Benchmarking urllib2 vs. urllib3

urllib3 seems to be a long-abandoned project on PyPI. However, it has some features (like re-using connections, aka HTTP Keep-Alive) that are not present in the Python 2 version of urllib and urllib2. Another package that provides HTTP Keep-Alive is httplib2.

Benchmark results on a single host

Keep-Alive can significantly speed up your scraper or API client if you’re connecting to a single host, or a small set of hosts. This example shows the times spent downloading random pages from a single host, using both urllib2 and urllib3:

urllib-benchmark-results.png

urllib2 vs. urllib3 benchmark results urllib2 vs. urllib3 benchmark results

The benchmark script

Here’s a script that will benchmark urllib2 and urllib3 for the domain theoatmeal.con, and write out the results to a CSV files (easy to importy to Google Docs Spreadsheet and generate a nice chart).

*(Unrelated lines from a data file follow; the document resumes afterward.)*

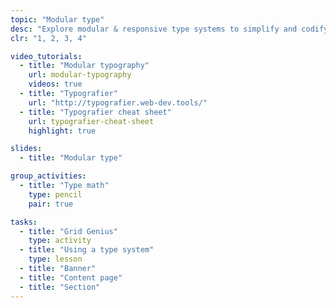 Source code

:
 ```yaml
---
topic: "Modular type"
desc: "Explore modular & responsive type systems to simplify and codify typesetting on the web."
clr: "1, 2, 3, 4"

video_tutorials:
  - title: "Modular typography"
    url: modular-typography
    videos: true
  - title: "Typografier"
    url: "http://typografier.web-dev.tools/"
  - title: "Typografier cheat sheet"
    url: typografier-cheat-sheet
    highlight: true

slides:
  - title: "Modular type"

group_activities:
  - title: "Type math"
    type: pencil
    pair: true

tasks:
  - title: "Grid Genius"
    type: activity
  - title: "Using a type system"
    type: lesson
  - title: "Banner"
  - title: "Content page"
  - title: "Section"
---
```

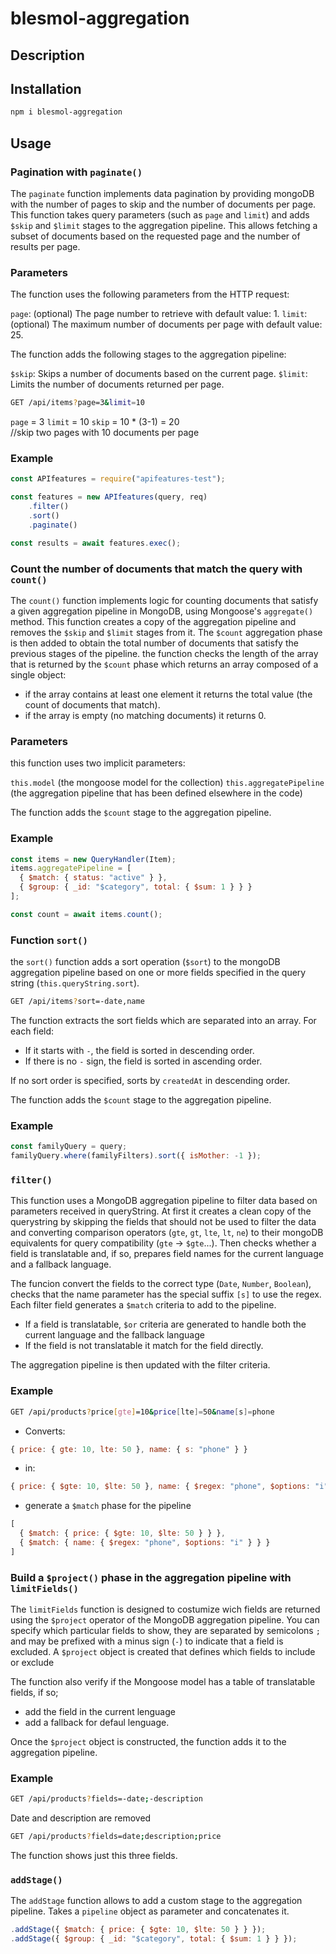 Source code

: # blesmol-aggregation

## Description

## Installation

```bash
npm i blesmol-aggregation
```

## Usage

### Pagination with `paginate()`

The `paginate` function implements data pagination by providing mongoDB with the number of pages to skip and the number of documents per page.
This function takes query parameters (such as `page` and `limit`) and adds `$skip` and `$limit` stages to the aggregation pipeline. This allows fetching a subset of documents based on the requested page and the number of results per page.

### Parameters
The function uses the following parameters from the HTTP request:

`page`: (optional) The page number to retrieve with default value: 1.
`limit`: (optional) The maximum number of documents per page with default value: 25.

The function adds the following stages to the aggregation pipeline:

`$skip`: Skips a number of documents based on the current page.
`$limit`: Limits the number of documents returned per page.

```bash
GET /api/items?page=3&limit=10
```

`page` = 3
`limit` = 10
`skip` = 10 * (3-1) = 20    
//skip two pages with 10 documents per page

### Example

```javascript
const APIfeatures = require("apifeatures-test");

const features = new APIfeatures(query, req)
    .filter()
    .sort()
    .paginate()

const results = await features.exec();
```

### Count the number of documents that match the query with `count()`

The `count()` function implements logic for counting documents that satisfy a given aggregation pipeline in MongoDB, using Mongoose's `aggregate()` method.
This function creates a copy of the aggregation pipeline and removes the `$skip` and `$limit` stages from it. The `$count` aggregation phase is then added to obtain the total number of documents that satisfy the previous stages of the pipeline.
the function checks the length of the array that is returned by the `$count` phase which returns an array composed of a single object: 
- if the array contains at least one element it returns the total value (the count of documents that match).
- if the array is empty (no matching documents) it returns 0.

### Parameters

this function uses two implicit parameters:

`this.model` (the mongoose model for the collection)
`this.aggregatePipeline` (the aggregation pipeline that has been defined elsewhere in the code)

The function adds the `$count` stage to the aggregation pipeline.

### Example

```javascript
const items = new QueryHandler(Item);
items.aggregatePipeline = [
  { $match: { status: "active" } },
  { $group: { _id: "$category", total: { $sum: 1 } } }
];

const count = await items.count();
```

### Function `sort()`

the `sort()` function adds a sort operation (`$sort`) to the mongoDB aggregation pipeline based on one or more fields specified in the query string (`this.queryString.sort`).

```bash
GET /api/items?sort=-date,name
```

The function extracts the sort fields which are separated into an array.
For each field:
- If it starts with `-`, the field is sorted in descending order.
- If there is no `-` sign, the field is sorted in ascending order.

If no sort order is specified, sorts by `createdAt` in descending order.

The function adds the `$count` stage to the aggregation pipeline.

### Example

```javascript
const familyQuery = query;
familyQuery.where(familyFilters).sort({ isMother: -1 });
```

### `filter()`

This function uses a MongoDB aggregation pipeline to filter data based on parameters received in queryString.
At first it creates a clean copy of the querystring by skipping the fields that should not be used to filter the data and converting comparison operators (`gte`, `gt`, `lte`, `lt`, `ne`) to their mongoDB equivalents for query compatibility (`gte` -> `$gte`...). Then checks whether a field is translatable and, if so, prepares field names for the current language and a fallback language.

The funcion convert the fields to the correct type (`Date`, `Number`, `Boolean`), checks that the name parameter has the special suffix `[s]` to use the regex.
Each filter field generates a `$match` criteria to add to the pipeline.
- If a field is translatable, `$or` criteria are generated to handle both the current language and the fallback language 
- If the field is not translatable it match for the field directly.

The aggregation pipeline is then updated with the filter criteria.

### Example

```bash
GET /api/products?price[gte]=10&price[lte]=50&name[s]=phone
```

- Converts: 

```javascript
{ price: { gte: 10, lte: 50 }, name: { s: "phone" } }
```

- in:
 
```javascript
{ price: { $gte: 10, $lte: 50 }, name: { $regex: "phone", $options: "i" } }
```

- generate a `$match` phase for the pipeline

```javascript
[
  { $match: { price: { $gte: 10, $lte: 50 } } },
  { $match: { name: { $regex: "phone", $options: "i" } } }
]
```

### Build a `$project()` phase in the aggregation pipeline with `limitFields()`

The `limitFields` function is designed to costumize wich fields are returned using the `$project` operator of the MongoDB aggregation pipeline.
You can specify which particular fields to show, they are separated by semicolons `;` and may be prefixed with a minus sign (`-`) to indicate that a field is excluded.
A `$project` object is created that defines which fields to include or exclude

The function also verify if the Mongoose model has a table of translatable fields, if so; 
- add the field in the current lenguage
- add a fallback for defaul lenguage.

Once the `$project` object is constructed, the function adds it to the aggregation pipeline.

### Example

```bash
GET /api/products?fields=-date;-description
```
Date and description are removed

```bash
GET /api/products?fields=date;description;price
```
The function shows just this three fields.

### `addStage()`

The `addStage` function allows to add a custom stage to the aggregation pipeline. Takes a `pipeline` object as parameter and concatenates it.

```javascript
.addStage({ $match: { price: { $gte: 10, $lte: 50 } } });
.addStage({ $group: { _id: "$category", total: { $sum: 1 } } });
```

If you run it, it will also prent the result summary, something like this:

Starting urllib2/urllib3 benchmark...
 * crawling: http://theoatmeal.com/
 * crawling: http://theoatmeal.com/comics/party_gorilla
 * crawling: http://theoatmeal.com/comics/slinky
 * crawling: http://theoatmeal.com/blog/floss
 ...
Finishing benchmark, writing results to file `results.cvs`
Total times:
 * urllib2: 183.593553543
 * urllib3: 95.9748189449

As you can see, urllib3 appears to be twice as fast as urllib2.